MoEモデル(Qwen 35B A3B)において、R9700(Vulkan)は生成 127.4 tok/s、B70は150W制限解除後でも78.31 tok/sと明確な差がつきます。電力条件に加え、ドライバやVulkan/SYCLカーネル最適化の差が出ていると見られます。

素の生成性能でNVIDIAやAMDの上位環境に勝てるわけではありません。また、国内価格で見るとB70とR9700の差は数万円規模であり、B70だけを「激安」とは言えません。

それでも、B70 + MTP構成にすることで、国内では50万円台後半〜60万円台以上になりがちなBlackwell 32GBカードの素の生成速度(~34 tok/s)に近い使用感を、20万円台のB70で狙える というのは大きな魅力です。R9700に対しては絶対性能で負けますが、150W運用・SYCL構築・MTPを含めた実運用の落としどころとして、B70は十分に成立します。


運用で得られたノウハウ・注意点

1. プロセス多重起動によるカーネルハング対策(advisory lock)

32GB VRAMがあっても、31Bモデル運用中に誤って別のベンチマークやサーバーを起動すると、VRAM枯渇からOSごとハングアップすることがありました。

対策として、本番サーバー起動スクリプトとベンチマークスクリプトの間で共通のファイルロック(flock)を取得するようにしています。
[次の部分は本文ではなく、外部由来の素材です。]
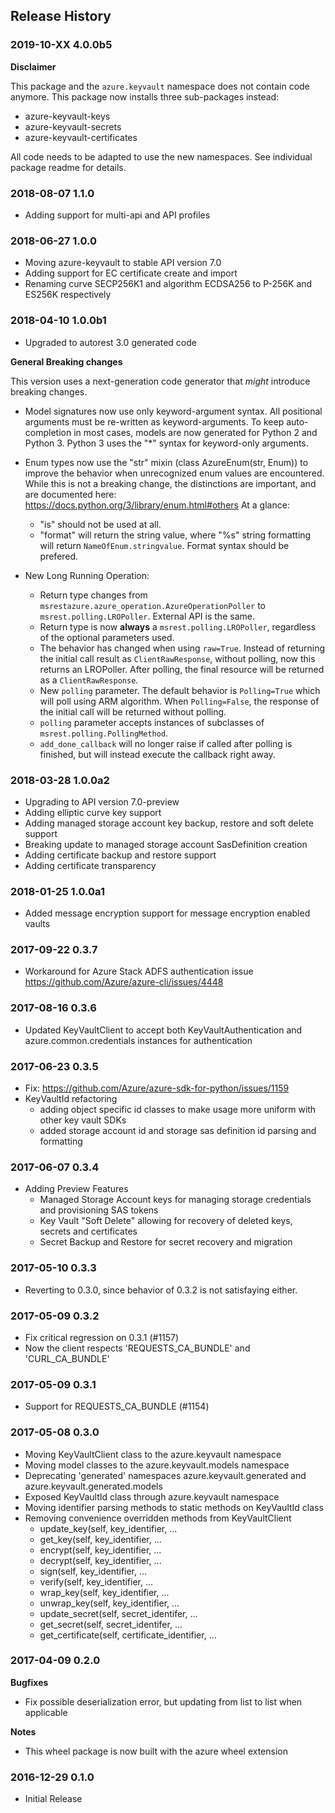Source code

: ## Release History

### 2019-10-XX 4.0.0b5

**Disclaimer**

This package and the `azure.keyvault` namespace does not contain code anymore. This package now installs three sub-packages instead:

* azure-keyvault-keys
* azure-keyvault-secrets
* azure-keyvault-certificates

All code needs to be adapted to use the new namespaces. See individual package readme for details.

### 2018-08-07 1.1.0

* Adding support for multi-api and API profiles

### 2018-06-27 1.0.0

* Moving azure-keyvault to stable API version 7.0
* Adding support for EC certificate create and import
* Renaming curve SECP256K1 and algorithm ECDSA256 to P-256K and ES256K respectively

### 2018-04-10 1.0.0b1

* Upgraded to autorest 3.0 generated code

**General Breaking changes**

This version uses a next-generation code generator that *might* introduce breaking changes.

- Model signatures now use only keyword-argument syntax. All positional arguments must be re-written as keyword-arguments.
  To keep auto-completion in most cases, models are now generated for Python 2 and Python 3. Python 3 uses the "*" syntax for keyword-only arguments.
- Enum types now use the "str" mixin (class AzureEnum(str, Enum)) to improve the behavior when unrecognized enum values are encountered.
  While this is not a breaking change, the distinctions are important, and are documented here:
  https://docs.python.org/3/library/enum.html#others
  At a glance:

  - "is" should not be used at all.
  - "format" will return the string value, where "%s" string formatting will return `NameOfEnum.stringvalue`. Format syntax should be prefered.

- New Long Running Operation:

  - Return type changes from `msrestazure.azure_operation.AzureOperationPoller` to `msrest.polling.LROPoller`. External API is the same.
  - Return type is now **always** a `msrest.polling.LROPoller`, regardless of the optional parameters used.
  - The behavior has changed when using `raw=True`. Instead of returning the initial call result as `ClientRawResponse`,
    without polling, now this returns an LROPoller. After polling, the final resource will be returned as a `ClientRawResponse`.
  - New `polling` parameter. The default behavior is `Polling=True` which will poll using ARM algorithm. When `Polling=False`,
    the response of the initial call will be returned without polling.
  - `polling` parameter accepts instances of subclasses of `msrest.polling.PollingMethod`.
  - `add_done_callback` will no longer raise if called after polling is finished, but will instead execute the callback right away.


### 2018-03-28 1.0.0a2

* Upgrading to API version 7.0-preview
* Adding elliptic curve key support
* Adding managed storage account key backup, restore and soft delete support
* Breaking update to managed storage account SasDefinition creation
* Adding certificate backup and restore support
* Adding certificate transparency

### 2018-01-25 1.0.0a1

* Added message encryption support for message encryption enabled vaults

### 2017-09-22 0.3.7

* Workaround for Azure Stack ADFS authentication issue https://github.com/Azure/azure-cli/issues/4448

### 2017-08-16 0.3.6

* Updated KeyVaultClient to accept both KeyVaultAuthentication and azure.common.credentials instances for authentication

### 2017-06-23 0.3.5

* Fix: https://github.com/Azure/azure-sdk-for-python/issues/1159
* KeyVaultId refactoring
  - adding object specific id classes to make usage more uniform with other key vault SDKs
  - added storage account id and storage sas definition id parsing and formatting

### 2017-06-07 0.3.4

* Adding Preview Features
  - Managed Storage Account keys for managing storage credentials and provisioning SAS tokens
  - Key Vault "Soft Delete" allowing for recovery of deleted keys, secrets and certificates
  - Secret Backup and Restore for secret recovery and migration

### 2017-05-10 0.3.3

* Reverting to 0.3.0, since behavior of 0.3.2 is not satisfaying either.

### 2017-05-09 0.3.2

* Fix critical regression on 0.3.1 (#1157)
* Now the client respects 'REQUESTS_CA_BUNDLE' and 'CURL_CA_BUNDLE'

### 2017-05-09 0.3.1

* Support for REQUESTS_CA_BUNDLE (#1154)

### 2017-05-08 0.3.0

* Moving KeyVaultClient class to the azure.keyvault namespace
* Moving model classes to the azure.keyvault.models namespace
* Deprecating 'generated' namespaces azure.keyvault.generated and azure.keyvault.generated.models
* Exposed KeyVaultId class through azure.keyvault namespace
* Moving identifier parsing methods to static methods on KeyVaultId class
* Removing convenience overridden methods from KeyVaultClient
  - update_key(self, key_identifier, ...
  - get_key(self, key_identifier, ...
  - encrypt(self, key_identifier, ...
  - decrypt(self, key_identifier, ...
  - sign(self, key_identifier, ...
  - verify(self, key_identifier, ...
  - wrap_key(self, key_identifier, ...
  - unwrap_key(self, key_identifier, ...
  - update_secret(self, secret_identifer, ...
  - get_secret(self, secret_identifer, ...
  - get_certificate(self, certificate_identifier, ...

### 2017-04-09 0.2.0

**Bugfixes**

- Fix possible deserialization error, but updating from list<enumtype> to list<str> when applicable

**Notes**

- This wheel package is now built with the azure wheel extension

### 2016-12-29 0.1.0

* Initial Release

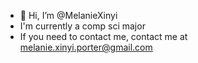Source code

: - 👋 Hi, I’m @MelanieXinyi
- I'm currently a comp sci major
- If you need to contact me, contact me at melanie.xinyi.porter@gmail.com

<!---
MelanieXinyi/MelanieXinyi is a ✨ special ✨ repository because its `README.md` (this file) appears on your GitHub profile.
You can click the Preview link to take a look at your changes.
--->
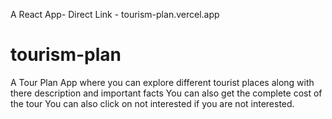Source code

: A React App- 
Direct Link - tourism-plan.vercel.app
# tourism-plan
A Tour Plan App where you can explore different tourist places along with there description and important facts
You can also get the complete cost of the tour You can also click on not interested if you are not interested.

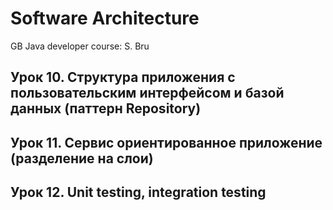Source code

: # Software Architecture
GB Java developer course: S. Bru
## Урок 10. Структура приложения с пользовательским интерфейсом и базой данных (паттерн Repository)
## Урок 11. Сервис ориентированное приложение (разделение на слои)
## Урок 12. Unit testing, integration testing
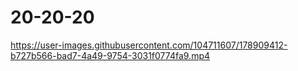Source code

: # 20-20-20

https://user-images.githubusercontent.com/104711607/178909412-b727b566-bad7-4a49-9754-3031f0774fa9.mp4

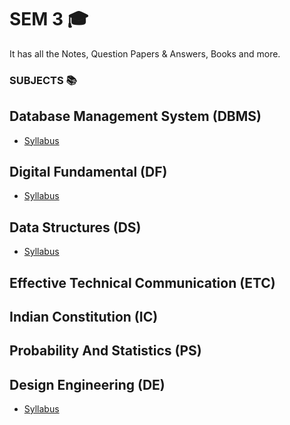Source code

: # SEM 3 🎓
It has all the Notes, Question Papers & Answers, Books and more.

### SUBJECTS 📚
## Database Management System (DBMS)
- [Syllabus](https://github.com/vishwasracharya/Vishwas-BE-IT/blob/main/SEM-3/DBMS/3130703%20-%20DBMS.pdf)
## Digital Fundamental (DF)
- [Syllabus](https://github.com/vishwasracharya/Vishwas-BE-IT/blob/main/SEM-3/DF/3130704%20-%20DF.pdf)
## Data Structures (DS)
- [Syllabus](https://github.com/vishwasracharya/Vishwas-BE-IT/blob/main/SEM-3/DS/3130702%20-%20DS.pdf)
## Effective Technical Communication (ETC)
## Indian Constitution (IC)
## Probability And Statistics (PS)
## Design Engineering (DE)
- [Syllabus](https://github.com/vishwasracharya/Vishwas-BE-IT/blob/main/SEM-3/3130008%20-%20DE%201A.pdf)
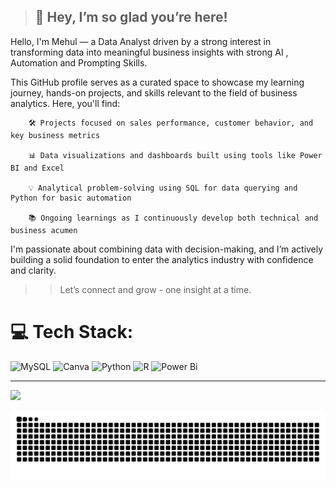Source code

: > ## 🌟 Hey, I’m so glad you’re here!



Hello, I'm Mehul — a Data Analyst driven by a strong interest in transforming data into meaningful business insights with strong AI , Automation and Prompting Skills.

This GitHub profile serves as a curated space to showcase my learning journey, hands-on projects, and skills relevant to the field of business analytics. Here, you'll find:

        🛠️ Projects focused on sales performance, customer behavior, and key business metrics

        📊 Data visualizations and dashboards built using tools like Power BI and Excel

        💡 Analytical problem-solving using SQL for data querying and Python for basic automation

        📚 Ongoing learnings as I continuously develop both technical and business acumen

I'm passionate about combining data with decision-making, and I’m actively building a solid foundation to enter the analytics industry with confidence and clarity.

>>Let’s connect and grow - one insight at a time.


# 💻 Tech Stack:
![MySQL](https://img.shields.io/badge/mysql-4479A1.svg?style=for-the-badge&logo=mysql&logoColor=white) ![Canva](https://img.shields.io/badge/Canva-%2300C4CC.svg?style=for-the-badge&logo=Canva&logoColor=white) ![Python](https://img.shields.io/badge/python-3670A0?style=for-the-badge&logo=python&logoColor=ffdd54) ![R](https://img.shields.io/badge/r-%23276DC3.svg?style=for-the-badge&logo=r&logoColor=white) ![Power Bi](https://img.shields.io/badge/power_bi-F2C811?style=for-the-badge&logo=powerbi&logoColor=black)



---
[![](https://visitcount.itsvg.in/api?id=ZeuusOP&icon=0&color=0)](https://visitcount.itsvg.in)

<!-- Proudly created with GPRM ( https://gprm.itsvg.in ) -->
>>> 
<div align="center">

  ![snake gif](https://github.com/ZeuusOP/ZeuusOP/blob/output/github-snake.svg)

  </div>
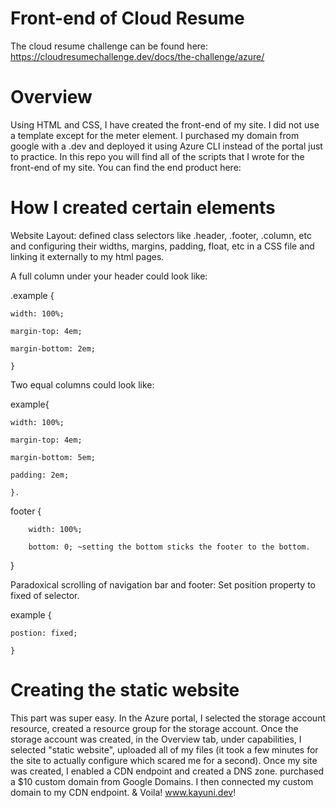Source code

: # Front-end of Cloud Resume

The cloud resume challenge can be found here: https://cloudresumechallenge.dev/docs/the-challenge/azure/

# Overview

Using HTML and CSS, I have created the front-end of my site. I did not use a template except for the meter element. I purchased my domain from google with a .dev and deployed it using Azure CLI instead of the portal just to practice. In this repo you will find all of the scripts that I wrote for the front-end of my site. You can find the end product here: 

# How I created certain elements 

Website Layout: defined class selectors like .header, .footer, .column, etc and configuring their widths, margins, padding, float, etc in a CSS file and linking it externally to my html pages.

A full column under your header could look like:  

.example { 

    width: 100%;  
    
    margin-top: 4em;  
    
    margin-bottom: 2em;  
    
    } 
    
   
 Two equal columns could look like:   
 
 
   
   example{   
   
    width: 100%;  
    
    margin-top: 4em;  
    
    margin-bottom: 5em;  
    
    padding: 2em;  
    
    }. 
    
   
   footer {    
   
        width: 100%;  
        
        bottom: 0; ~setting the bottom sticks the footer to the bottom. 
        
   } 
 

Paradoxical scrolling of navigation bar and footer: Set position property to fixed of selector.   


example {   

    postion: fixed;
    
    }


# Creating the static website 

This part was super easy. In the Azure portal, I selected the storage account resource, created a resource group for the storage account. Once the storage account was created, in the Overview tab, under capabilities, I selected "static website", uploaded all of my files (it took a few minutes for the site to actually configure which scared me for a second). Once my site was created, I enabled a CDN endpoint and created a DNS zone.   purchased a $10 custom domain from Google Domains. I then connected my custom domain to my CDN endpoint. & Voila! www.kayuni.dev!
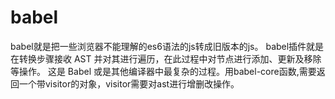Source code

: # babel
babel就是把一些浏览器不能理解的es6语法的js转成旧版本的js。
babel插件就是在转换步骤接收 AST 并对其进行遍历，在此过程中对节点进行添加、更新及移除等操作。 这是 Babel 或是其他编译器中最复杂的过程。用babel-core函数,需要返回一个带visitor的对象，visitor需要对ast进行增删改操作。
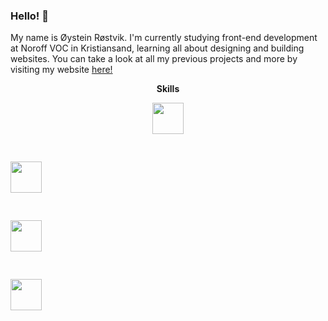 ### Hello! 👋

My name is Øystein Røstvik. I'm currently studying front-end development at Noroff VOC in Kristiansand, learning all about designing and building websites.  You can take a look at all my previous projects and more by visiting my website [here!](https://portfolio-oystein-rostvik.netlify.app)

<p align="center">
  <b>Skills</b>
 </p>
 <p align="center">
<img height=50 src="https://cdn.jsdelivr.net/gh/devicons/devicon/icons/html5/html5-original-wordmark.svg" /> <pre> </pre> <img height=50 src="https://cdn.jsdelivr.net/gh/devicons/devicon/icons/css3/css3-original-wordmark.svg" /> <pre> </pre> <img height=50 src="https://cdn.jsdelivr.net/gh/devicons/devicon/icons/javascript/javascript-original.svg" /> <pre> </pre> <img height=50 src="https://cdn.jsdelivr.net/gh/devicons/devicon/icons/wordpress/wordpress-original.svg" />
 </p>

<!--
**Tanix98/Tanix98** is a ✨ _special_ ✨ repository because its `README.md` (this file) appears on your GitHub profile.

Here are some ideas to get you started:

- 🔭 I’m currently working on ...
- 🌱 I’m currently learning ...
- 👯 I’m looking to collaborate on ...
- 🤔 I’m looking for help with ...
- 💬 Ask me about ...
- 📫 How to reach me: ...
- 😄 Pronouns: ...
- ⚡ Fun fact: ...
-->
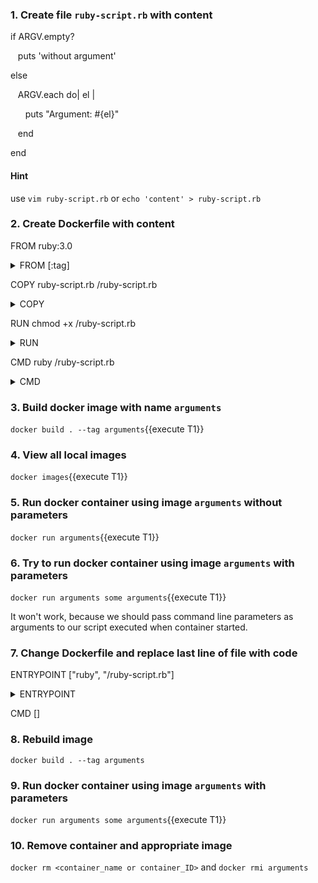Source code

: ### 1. Create file `ruby-script.rb` with content

if ARGV.empty?

&nbsp;&nbsp;  puts 'without argument'
  
else

&nbsp;&nbsp; ARGV.each do| el |

&nbsp;&nbsp; &nbsp;&nbsp;   puts "Argument: #{el}"
  
&nbsp;&nbsp; end

end

#### Hint

use `vim ruby-script.rb` or `echo 'content' > ruby-script.rb`

### 2. Create Dockerfile with content

FROM ruby:3.0

<details>
<summary>FROM <image>[:tag]</summary>
This instruction will set the base image for the Dockerfile, which means that every instruction that follows applies to this base image
</details>

COPY ruby-script.rb /ruby-script.rb

 <details>
<summary>COPY</summary>
The COPY instruction copies a folder from your local machine to your Docker image.
  </details>

RUN chmod +x /ruby-script.rb
  
  <details>
<summary>RUN</summary>
  This instruction runs commands
  </details>

CMD ruby /ruby-script.rb
  
   <details>
<summary>CMD</summary>
  The CMD instruction sets a default command, which will be executed when you run the Docker image without specifying a command
  </details>

### 3. Build docker image with name `arguments`

`docker build . --tag arguments`{{execute T1}}

### 4. View all local images

`docker images`{{execute T1}}

### 5. Run docker container using image `arguments` without parameters

`docker run arguments`{{execute T1}}

### 6. Try to run docker container using image `arguments` with parameters

`docker run arguments some arguments`{{execute T1}}

It won't work, because we should pass command line parameters as arguments to our script executed when container started. 
  
  ### 7. Change Dockerfile and replace last line of file with code  

ENTRYPOINT ["ruby", "/ruby-script.rb"]
  
   <details>
<summary>ENTRYPOINT</summary>
  An ENTRYPOINT allows you to configure a container that will run as an executable.
  ENTRYPOINT instructions are not ignored but instead are appended as command line parameters by treating those as arguments of the command.
  </details>

CMD  [] 
  
  ### 8. Rebuild image
  
  `docker build . --tag arguments`
  
  ### 9. Run docker container using image `arguments` with parameters

`docker run arguments some arguments`{{execute T1}}
  
  ### 10. Remove container and appropriate image
  
  `docker rm <container_name or container_ID>` and `docker rmi arguments`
LOCKFILE="/run/user/$(id -u)/llama-b70.lock"
exec 200>"$LOCKFILE"
flock -n 200 || { echo "GPU is busy (locked by another process)"; exit 1; }

2. Intel GPUでローカルLLMを運用する現実

  • 導入のハードル: CUDAのように「ドライバを入れてバイナリを落とせば即使える」状態ではありません。oneAPIでのソースビルドや環境変数調整が必要です。
  • フレームワークの制約: llama.cpp はSYCLサポートが手厚いですが、vLLMSGLang などの他のサービングフレームワークではNVIDIAに比べてセットアップの手間がかかります。
  • 再現性の担保: 前述の通りCompute Runtimeの更新で突然推論が壊れることがあるため、安定版パッケージの固定(hold)は必須です。

まとめ

Intel Arc Pro B70 32GBは、万人向けの「挿すだけで最速のGPU」ではありません。

しかし、

  • 国内20万円台で手に入る32GB ECC VRAM
  • 150W制限下でも31B Dense Q4を約22 tok/s、MTP併用で約34 tok/sで動かせる実力
  • Vision Projector + 長大コンテキストを余裕で飲み込むキャパシティ

を備えています。国内価格ではR9700との差は大きくありませんが、RTX PRO 4500 Blackwellとは価格帯が明確に異なります。「静音・低発熱で30B超級のローカルLLMを24時間運用したい」かつ「50万円超の32GB GPUまでは出しにくい」用途において、B70は現実的な選択肢 に仕上がっています。

「ローカルLLMならCUDA一択」と思っている方も、選択肢のひとつとして検討してみてはいかがでしょうか。